The latest avant-garde explosion at the Frye is courtesy of Degenerate Art Ensemble, a Seattle-based performance art group that defies definition. Founded as an experimental orchestra in 1999, DAE is an evolving collective of anywhere from six to 20 sound engineers, artists, filmmakers, composers, photographers, and costume designers, descendants of alternative circuses and “militant marching bands.” They take their name from the 1937 Degenerate Art exhibition in Munich, in which the Third Reich showcased 650 modernist works they pulled from German museums and derided for failing to live up to National Socialist standards. If purity was the Nazis’ party line, the DAE salutes mashups. They embrace all disciplines—with influences ranging from punk rock to Butoh to fairy tales—to create theater that’s been called “whimsically disturbing” and eminently memorable.

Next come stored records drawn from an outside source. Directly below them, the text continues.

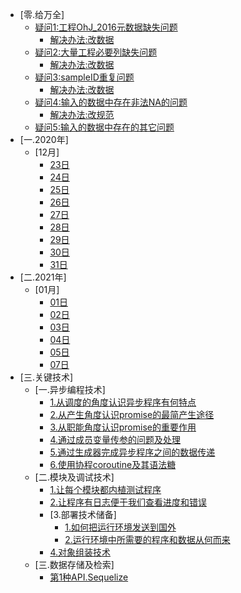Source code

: * [零.给万全]
  * [疑问1:工程OhJ_2016元数据缺失问题](/给万全/工程OhJ_2016元数据缺失问题/README.md)
    * [解决办法:改数据](/给万全/工程OhJ_2016元数据缺失问题/解决办法.md)
  * [疑问2:大量工程必要列缺失问题](/给万全/必要列缺失问题/README.md)
    * [解决办法:改数据](/给万全/必要列缺失问题/解决办法.md)
  * [疑问3:sampleID重复问题](/给万全/sampleID重复问题/README.md)
    * [解决办法:改数据](/给万全/sampleID重复问题/解决办法.md)
  * [疑问4:输入的数据中存在非法NA的问题](/给万全/输入的数据中存在非法NA的问题/README.md)
    * [解决办法:改规范](/给万全/输入的数据中存在非法NA的问题/解决办法.md)  
  * [疑问5:输入的数据中存在的其它问题](/给万全/输入的数据中存在的其它问题/README.md)
* [一.2020年]
  * [12月]
    * [23日](/2020年/12月/23日/README.md)
    * [24日](/2020年/12月/24日/README.md)
    * [25日](/2020年/12月/25日/README.md)
    * [26日](/2020年/12月/26日/README.md)
    * [27日](/2020年/12月/27日/README.md)
    * [28日](/2020年/12月/28日/README.md)
    * [29日](/2020年/12月/29日/README.md)
    * [30日](/2020年/12月/30日/README.md)
    * [31日](/2020年/12月/31日/README.md)
* [二.2021年]
  * [01月]
    * [01日](/2021年/01月/01日/README.md)
    * [02日](/2021年/01月/02日/README.md)
    * [03日](/2021年/01月/03日/README.md)
    * [04日](/2021年/01月/04日/README.md)
    * [05日](/2021年/01月/05日/README.md)
    * [07日](/2021年/01月/07日/README.md)
* [三.关键技术]
  * [一.异步编程技术]
    * [1.从调度的角度认识异步程序有何特点](/关键技术/异步编程/1.从调度的角度认识异步程序有何特点/README.md)
    * [2.从产生角度认识promise的最简产生途径](/关键技术/异步编程/2.从产生角度认识promise的最简产生途径/README.md)
    * [3.从职能角度认识promise的重要作用](/关键技术/异步编程/3.从职能角度认识promise的重要作用/README.md)
    * [4.通过成员变量传参的问题及处理](/关键技术/异步编程/4.通过成员变量传参的问题及处理/README.md)
    * [5.通过生成器完成异步程序之间的数据传递](/关键技术/异步编程/5.通过生成器完成异步程序之间的数据传递/README.md)
    * [6.使用协程coroutine及其语法糖](/关键技术/异步编程/6.使用协程coroutine及其语法糖/README.md)
  * [二.模块及调试技术]
    * [1.让每个模块都内植测试程序](/关键技术/模块及调试/1.让每个模块都内植测试程序/README.md)      
    * [2.让程序有日志便于我们查看进度和错误](/关键技术/模块及调试/2.让程序有日志便于我们查看进度和错误/README.md)
    * [3.部署技术储备]
      * [1.如何把运行环境发送到国外](/关键技术/模块及调试/3.部署技术储备/1.如何把运行环境发送到国外/README.md)
      * [2.运行环境中所需要的程序和数据从何而来](/关键技术/模块及调试/3.部署技术储备/2.运行环境中所需要的程序和数据从何而来/README.md)
    * [4.对象组装技术](/关键技术/模块及调试/4.对象组装技术/README.md)
  * [三.数据存储及检索]
    * [第1种API.Sequelize](/关键技术/数据存储及检索/Sequelize/README.md)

Performances are a mad mix of dance, music, video, and sculpture—nothing is as it seems. Case in point: The steel-framed “weeble-wobble skirt” from the 2009 work Sonic Tales doubles as a prop and instrument, allowing its wearer, codirector Haruko Nishimura, to spin about the stage battling ninjas without toppling over. Designers also tricked out the costume with chimes so Nishimura could hammer a battle hymn of atonalities with a set of kitchen utensils. In the spirit of collaboration, audiences are part of the spectacle. When Sonic Tales debuted at the Moore Theatre, everyone in attendance was asked to make it rain: 1,700 pursed lips collectively sputtered pewp, pewp, pewp while a sea of fingers wiggled high in the air. Video excerpts of the Moore event, along with the utiliskirt, will be on display at the Frye.

DAE’s Sonic Tales, 2009.

“It’s almost like we’re setting up scenes,” deputy director and curator Robin Held said of the exhibit. Another scene will focus on the DAE’s 2006 performance Cuckoo Crow, a mythical story of a fallen baby crow transformed from bird to beast, with prosthetic spring-loaded hooves that function as instruments. In its entirety the exhibit covers the spectrum of the group’s work since its formation, some 100 compositions that have been performed around the world. “For [almost] 15 years DAE has done some of the richest, most interdisciplinary, immersive, gleeful work in Seattle,” Held said. “We are so overdue to showcase all that they do in a context where people can spend time with it.”

Or under it: Madame Giantess, aka The Hidden One, was created just for the Frye exhibit, and the DAE has also prepared The Red Shoes Project, a traveling adaptation of the Hans Christian Andersen tale of a ballerina whose toe shoes threaten to dance her to death. This performance comes complete with a marching band and chorus, and will take to the streets of First Hill around the Frye in May. It’s a fairy tale with special significance to the artists, says Nishimura, who sees in its lead character the sacrifices made to pursue passion.

“We wanted to give people an experience that they wouldn’t be able to have at one of our performances,” DAE codirector Joshua Kohl added. “We’re used to making things that people see at a distance, instead of making things that people will see from all sides and close up.”

What would Charles and Emma think? Not a problem, wagers Held. “The Fryes were extremely forward-thinking in their day—they’d probably be thrilled.”